Exercise -
Find the line in the entries below that contains "- Example : DALL-E". Repeat it exactly, and every line after it through the line that contains "- **Machine Learning**".

Saved entries:
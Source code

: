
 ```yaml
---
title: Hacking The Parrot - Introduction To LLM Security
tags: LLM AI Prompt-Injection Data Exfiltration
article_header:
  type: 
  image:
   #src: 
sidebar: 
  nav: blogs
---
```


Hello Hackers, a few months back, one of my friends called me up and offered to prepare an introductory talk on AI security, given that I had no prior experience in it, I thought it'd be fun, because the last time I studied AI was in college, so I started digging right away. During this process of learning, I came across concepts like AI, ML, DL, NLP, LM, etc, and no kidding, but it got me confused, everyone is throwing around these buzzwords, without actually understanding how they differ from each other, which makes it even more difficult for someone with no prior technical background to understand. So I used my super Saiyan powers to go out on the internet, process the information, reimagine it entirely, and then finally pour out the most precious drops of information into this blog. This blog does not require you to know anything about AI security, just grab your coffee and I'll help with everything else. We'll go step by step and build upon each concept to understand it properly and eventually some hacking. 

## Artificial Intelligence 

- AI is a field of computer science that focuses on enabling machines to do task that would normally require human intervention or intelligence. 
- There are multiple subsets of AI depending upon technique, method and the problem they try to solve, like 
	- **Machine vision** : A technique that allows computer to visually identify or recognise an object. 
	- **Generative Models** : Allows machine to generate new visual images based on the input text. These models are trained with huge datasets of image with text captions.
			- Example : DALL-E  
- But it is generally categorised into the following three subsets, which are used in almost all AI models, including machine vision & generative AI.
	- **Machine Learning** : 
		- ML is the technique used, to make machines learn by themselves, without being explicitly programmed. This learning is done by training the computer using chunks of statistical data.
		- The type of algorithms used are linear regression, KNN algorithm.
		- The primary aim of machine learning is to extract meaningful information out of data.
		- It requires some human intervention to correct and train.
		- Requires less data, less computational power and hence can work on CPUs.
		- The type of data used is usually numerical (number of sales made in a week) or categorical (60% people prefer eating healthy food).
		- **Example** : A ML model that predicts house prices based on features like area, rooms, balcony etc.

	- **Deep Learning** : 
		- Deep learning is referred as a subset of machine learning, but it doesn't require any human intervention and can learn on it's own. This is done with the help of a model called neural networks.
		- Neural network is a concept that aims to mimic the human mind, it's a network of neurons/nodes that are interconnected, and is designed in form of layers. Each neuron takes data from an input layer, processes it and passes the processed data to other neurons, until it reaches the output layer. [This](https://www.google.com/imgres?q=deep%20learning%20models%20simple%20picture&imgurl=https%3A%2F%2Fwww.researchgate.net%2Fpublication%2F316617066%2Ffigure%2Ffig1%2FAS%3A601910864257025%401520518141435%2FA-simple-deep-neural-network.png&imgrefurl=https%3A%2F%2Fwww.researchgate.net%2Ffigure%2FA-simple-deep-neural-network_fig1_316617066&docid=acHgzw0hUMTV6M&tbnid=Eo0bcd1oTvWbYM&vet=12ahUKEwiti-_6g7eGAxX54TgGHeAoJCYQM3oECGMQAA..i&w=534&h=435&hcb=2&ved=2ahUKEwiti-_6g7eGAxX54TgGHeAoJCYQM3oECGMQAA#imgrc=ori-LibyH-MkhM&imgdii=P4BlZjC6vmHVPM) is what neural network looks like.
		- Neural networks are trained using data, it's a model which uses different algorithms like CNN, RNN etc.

Answer below -
			- Example : DALL-E  
- But it is generally categorised into the following three subsets, which are used in almost all AI models, including machine vision & generative AI.
	- **Machine Learning** : 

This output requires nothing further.